== Data for the task ==
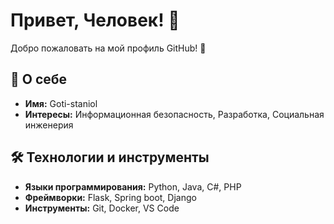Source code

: <h1>Привет, Человек! 👋</h1>

<p>Добро пожаловать на мой профиль GitHub! 🚀</p>

<h2>🌟 О себе</h2>
<ul>
  <li><strong>Имя:</strong> Goti-staniol</li>
  <li><strong>Интересы:</strong> Информационная безопасность, Разработка, Социальная инженерия</li>
</ul>

<h2>🛠️ Технологии и инструменты</h2>
<ul>
  <li><strong>Языки программирования:</strong> Python, Java, C#, PHP</li>
  <li><strong>Фреймворки:</strong> Flask, Spring boot, Django</li>
  <li><strong>Инструменты:</strong> Git, Docker, VS Code</li>
</ul>
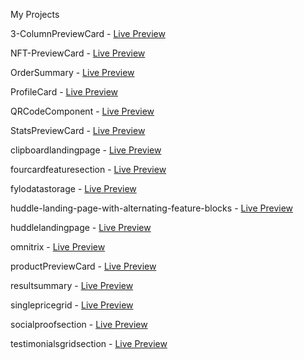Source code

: My Projects

3-ColumnPreviewCard - [Live Preview](https://imkarvendhan.github.io/3-ColumnPreviewCard)

NFT-PreviewCard - [Live Preview](https://imkarvendhan.github.io/NFT-PreviewCard )

OrderSummary - [Live Preview](https://imkarvendhan.github.io/OrderSummary)

ProfileCard - [Live Preview](https://imkarvendhan.github.io/ProfileCard)

QRCodeComponent - [Live Preview](https://imkarvendhan.github.io/QRCodeComponent)

StatsPreviewCard - [Live Preview](https://imkarvendhan.github.io/StatsPreviewCard)

clipboardlandingpage - [Live Preview](https://imkarvendhan.github.io/clipboardlandingpage)

fourcardfeaturesection - [Live Preview](https://imkarvendhan.github.io/fourcardfeaturesection)

fylodatastorage - [Live Preview](https://imkarvendhan.github.io/fylodatastorage)

huddle-landing-page-with-alternating-feature-blocks - [Live Preview](https://imkarvendhan.github.io/huddle-landing-page-with-alternating-feature-blocks)

huddlelandingpage - [Live Preview](https://imkarvendhan.github.io/huddlelandingpage)

omnitrix - [Live Preview](https://imkarvendhan.github.io/omnitrix)

productPreviewCard - [Live Preview](https://imkarvendhan.github.io/productPreviewCard)

resultsummary - [Live Preview](https://imkarvendhan.github.io/resultsummary)

singlepricegrid - [Live Preview](https://imkarvendhan.github.io/singlepricegrid)
	
socialproofsection - [Live Preview](https://imkarvendhan.github.io/socialproofsection)

testimonialsgridsection - [Live Preview](https://imkarvendhan.github.io/testimonialsgridsection)
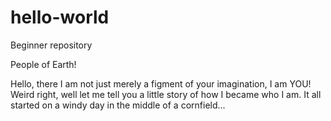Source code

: # hello-world
Beginner repository

People of Earth!

Hello, there I am not just merely a figment of your imagination, I am YOU! Weird right, well let me tell you a little story of how I became who I am. It all started on a windy day in the middle of a cornfield...

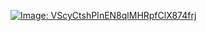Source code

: [![Image: VScyCtshPInEN8qlMHRpfClX874frj](https://storage.macsch15.pl/images/VScyCtshPInEN8qlMHRpfClX874frj.png)](https://storage.macsch15.pl/images/VScyCtshPInEN8qlMHRpfClX874frj.png)
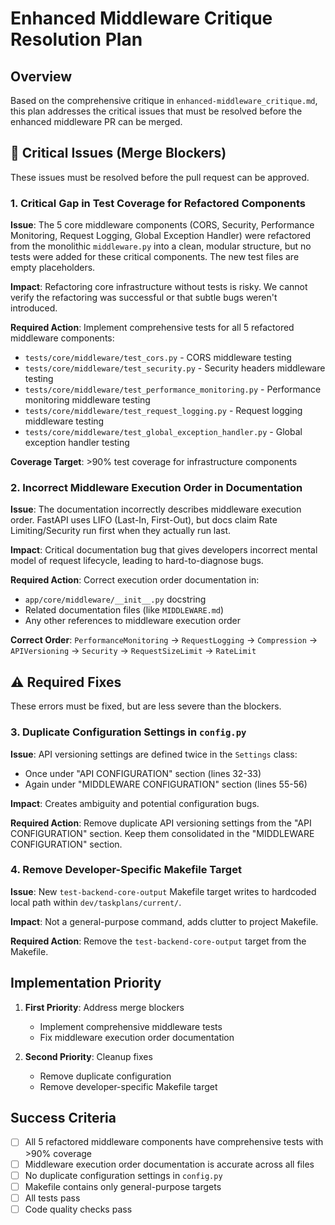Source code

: # Enhanced Middleware Critique Resolution Plan

## Overview

Based on the comprehensive critique in `enhanced-middleware_critique.md`, this plan addresses the critical issues that must be resolved before the enhanced middleware PR can be merged.

## 🚨 **Critical Issues (Merge Blockers)**

These issues must be resolved before the pull request can be approved.

### 1. Critical Gap in Test Coverage for Refactored Components

**Issue**: The 5 core middleware components (CORS, Security, Performance Monitoring, Request Logging, Global Exception Handler) were refactored from the monolithic `middleware.py` into a clean, modular structure, but no tests were added for these critical components. The new test files are empty placeholders.

**Impact**: Refactoring core infrastructure without tests is risky. We cannot verify the refactoring was successful or that subtle bugs weren't introduced.

**Required Action**: Implement comprehensive tests for all 5 refactored middleware components:
- `tests/core/middleware/test_cors.py` - CORS middleware testing
- `tests/core/middleware/test_security.py` - Security headers middleware testing  
- `tests/core/middleware/test_performance_monitoring.py` - Performance monitoring middleware testing
- `tests/core/middleware/test_request_logging.py` - Request logging middleware testing
- `tests/core/middleware/test_global_exception_handler.py` - Global exception handler testing

**Coverage Target**: >90% test coverage for infrastructure components

### 2. Incorrect Middleware Execution Order in Documentation

**Issue**: The documentation incorrectly describes middleware execution order. FastAPI uses LIFO (Last-In, First-Out), but docs claim Rate Limiting/Security run first when they actually run last.

**Impact**: Critical documentation bug that gives developers incorrect mental model of request lifecycle, leading to hard-to-diagnose bugs.

**Required Action**: Correct execution order documentation in:
- `app/core/middleware/__init__.py` docstring
- Related documentation files (like `MIDDLEWARE.md`)
- Any other references to middleware execution order

**Correct Order**: `PerformanceMonitoring` → `RequestLogging` → `Compression` → `APIVersioning` → `Security` → `RequestSizeLimit` → `RateLimit`

## ⚠️ **Required Fixes**

These errors must be fixed, but are less severe than the blockers.

### 3. Duplicate Configuration Settings in `config.py`

**Issue**: API versioning settings are defined twice in the `Settings` class:
- Once under "API CONFIGURATION" section (lines 32-33)
- Again under "MIDDLEWARE CONFIGURATION" section (lines 55-56)

**Impact**: Creates ambiguity and potential configuration bugs.

**Required Action**: Remove duplicate API versioning settings from the "API CONFIGURATION" section. Keep them consolidated in the "MIDDLEWARE CONFIGURATION" section.

### 4. Remove Developer-Specific Makefile Target

**Issue**: New `test-backend-core-output` Makefile target writes to hardcoded local path within `dev/taskplans/current/`.

**Impact**: Not a general-purpose command, adds clutter to project Makefile.

**Required Action**: Remove the `test-backend-core-output` target from the Makefile.

## Implementation Priority

1. **First Priority**: Address merge blockers
   - Implement comprehensive middleware tests
   - Fix middleware execution order documentation

2. **Second Priority**: Cleanup fixes  
   - Remove duplicate configuration
   - Remove developer-specific Makefile target

## Success Criteria

- [ ] All 5 refactored middleware components have comprehensive tests with >90% coverage
- [ ] Middleware execution order documentation is accurate across all files
- [ ] No duplicate configuration settings in `config.py`
- [ ] Makefile contains only general-purpose targets
- [ ] All tests pass
- [ ] Code quality checks pass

== Work instruction ==
For this exercise, please reproduce the records above exactly and drop the images.

== Output for this task ==
Source code

: <h1>Привет, Человек! 👋</h1>

<p>Добро пожаловать на мой профиль GitHub! 🚀</p>

<h2>🌟 О себе</h2>
<ul>
  <li><strong>Имя:</strong> Goti-staniol</li>
  <li><strong>Интересы:</strong> Информационная безопасность, Разработка, Социальная инженерия</li>
</ul>

<h2>🛠️ Технологии и инструменты</h2>
<ul>
  <li><strong>Языки программирования:</strong> Python, Java, C#, PHP</li>
  <li><strong>Фреймворки:</strong> Flask, Spring boot, Django</li>
  <li><strong>Инструменты:</strong> Git, Docker, VS Code</li>
</ul>
Source code

: My Projects

3-ColumnPreviewCard - [Live Preview](https://imkarvendhan.github.io/3-ColumnPreviewCard)

NFT-PreviewCard - [Live Preview](https://imkarvendhan.github.io/NFT-PreviewCard )

OrderSummary - [Live Preview](https://imkarvendhan.github.io/OrderSummary)

ProfileCard - [Live Preview](https://imkarvendhan.github.io/ProfileCard)

QRCodeComponent - [Live Preview](https://imkarvendhan.github.io/QRCodeComponent)

StatsPreviewCard - [Live Preview](https://imkarvendhan.github.io/StatsPreviewCard)

clipboardlandingpage - [Live Preview](https://imkarvendhan.github.io/clipboardlandingpage)

fourcardfeaturesection - [Live Preview](https://imkarvendhan.github.io/fourcardfeaturesection)

fylodatastorage - [Live Preview](https://imkarvendhan.github.io/fylodatastorage)

huddle-landing-page-with-alternating-feature-blocks - [Live Preview](https://imkarvendhan.github.io/huddle-landing-page-with-alternating-feature-blocks)

huddlelandingpage - [Live Preview](https://imkarvendhan.github.io/huddlelandingpage)

omnitrix - [Live Preview](https://imkarvendhan.github.io/omnitrix)

productPreviewCard - [Live Preview](https://imkarvendhan.github.io/productPreviewCard)

resultsummary - [Live Preview](https://imkarvendhan.github.io/resultsummary)

singlepricegrid - [Live Preview](https://imkarvendhan.github.io/singlepricegrid)
	
socialproofsection - [Live Preview](https://imkarvendhan.github.io/socialproofsection)

testimonialsgridsection - [Live Preview](https://imkarvendhan.github.io/testimonialsgridsection)
Source code

: # hello-world
Beginner repository

People of Earth!

Hello, there I am not just merely a figment of your imagination, I am YOU! Weird right, well let me tell you a little story of how I became who I am. It all started on a windy day in the middle of a cornfield...

Source code

: [![Image: VScyCtshPInEN8qlMHRpfClX874frj](https://storage.macsch15.pl/images/VScyCtshPInEN8qlMHRpfClX874frj.png)](https://storage.macsch15.pl/images/VScyCtshPInEN8qlMHRpfClX874frj.png)
Source code

: # Enhanced Middleware Critique Resolution Plan

## Overview

Based on the comprehensive critique in `enhanced-middleware_critique.md`, this plan addresses the critical issues that must be resolved before the enhanced middleware PR can be merged.

## 🚨 **Critical Issues (Merge Blockers)**

These issues must be resolved before the pull request can be approved.

### 1. Critical Gap in Test Coverage for Refactored Components

**Issue**: The 5 core middleware components (CORS, Security, Performance Monitoring, Request Logging, Global Exception Handler) were refactored from the monolithic `middleware.py` into a clean, modular structure, but no tests were added for these critical components. The new test files are empty placeholders.

**Impact**: Refactoring core infrastructure without tests is risky. We cannot verify the refactoring was successful or that subtle bugs weren't introduced.

**Required Action**: Implement comprehensive tests for all 5 refactored middleware components:
- `tests/core/middleware/test_cors.py` - CORS middleware testing
- `tests/core/middleware/test_security.py` - Security headers middleware testing  
- `tests/core/middleware/test_performance_monitoring.py` - Performance monitoring middleware testing
- `tests/core/middleware/test_request_logging.py` - Request logging middleware testing
- `tests/core/middleware/test_global_exception_handler.py` - Global exception handler testing

**Coverage Target**: >90% test coverage for infrastructure components

### 2. Incorrect Middleware Execution Order in Documentation

**Issue**: The documentation incorrectly describes middleware execution order. FastAPI uses LIFO (Last-In, First-Out), but docs claim Rate Limiting/Security run first when they actually run last.

**Impact**: Critical documentation bug that gives developers incorrect mental model of request lifecycle, leading to hard-to-diagnose bugs.

**Required Action**: Correct execution order documentation in:
- `app/core/middleware/__init__.py` docstring
- Related documentation files (like `MIDDLEWARE.md`)
- Any other references to middleware execution order

**Correct Order**: `PerformanceMonitoring` → `RequestLogging` → `Compression` → `APIVersioning` → `Security` → `RequestSizeLimit` → `RateLimit`

## ⚠️ **Required Fixes**

These errors must be fixed, but are less severe than the blockers.

### 3. Duplicate Configuration Settings in `config.py`

**Issue**: API versioning settings are defined twice in the `Settings` class:
- Once under "API CONFIGURATION" section (lines 32-33)
- Again under "MIDDLEWARE CONFIGURATION" section (lines 55-56)

**Impact**: Creates ambiguity and potential configuration bugs.

**Required Action**: Remove duplicate API versioning settings from the "API CONFIGURATION" section. Keep them consolidated in the "MIDDLEWARE CONFIGURATION" section.

### 4. Remove Developer-Specific Makefile Target

**Issue**: New `test-backend-core-output` Makefile target writes to hardcoded local path within `dev/taskplans/current/`.

**Impact**: Not a general-purpose command, adds clutter to project Makefile.

**Required Action**: Remove the `test-backend-core-output` target from the Makefile.

## Implementation Priority

1. **First Priority**: Address merge blockers
   - Implement comprehensive middleware tests
   - Fix middleware execution order documentation

2. **Second Priority**: Cleanup fixes  
   - Remove duplicate configuration
   - Remove developer-specific Makefile target

## Success Criteria

- [ ] All 5 refactored middleware components have comprehensive tests with >90% coverage
- [ ] Middleware execution order documentation is accurate across all files
- [ ] No duplicate configuration settings in `config.py`
- [ ] Makefile contains only general-purpose targets
- [ ] All tests pass
- [ ] Code quality checks pass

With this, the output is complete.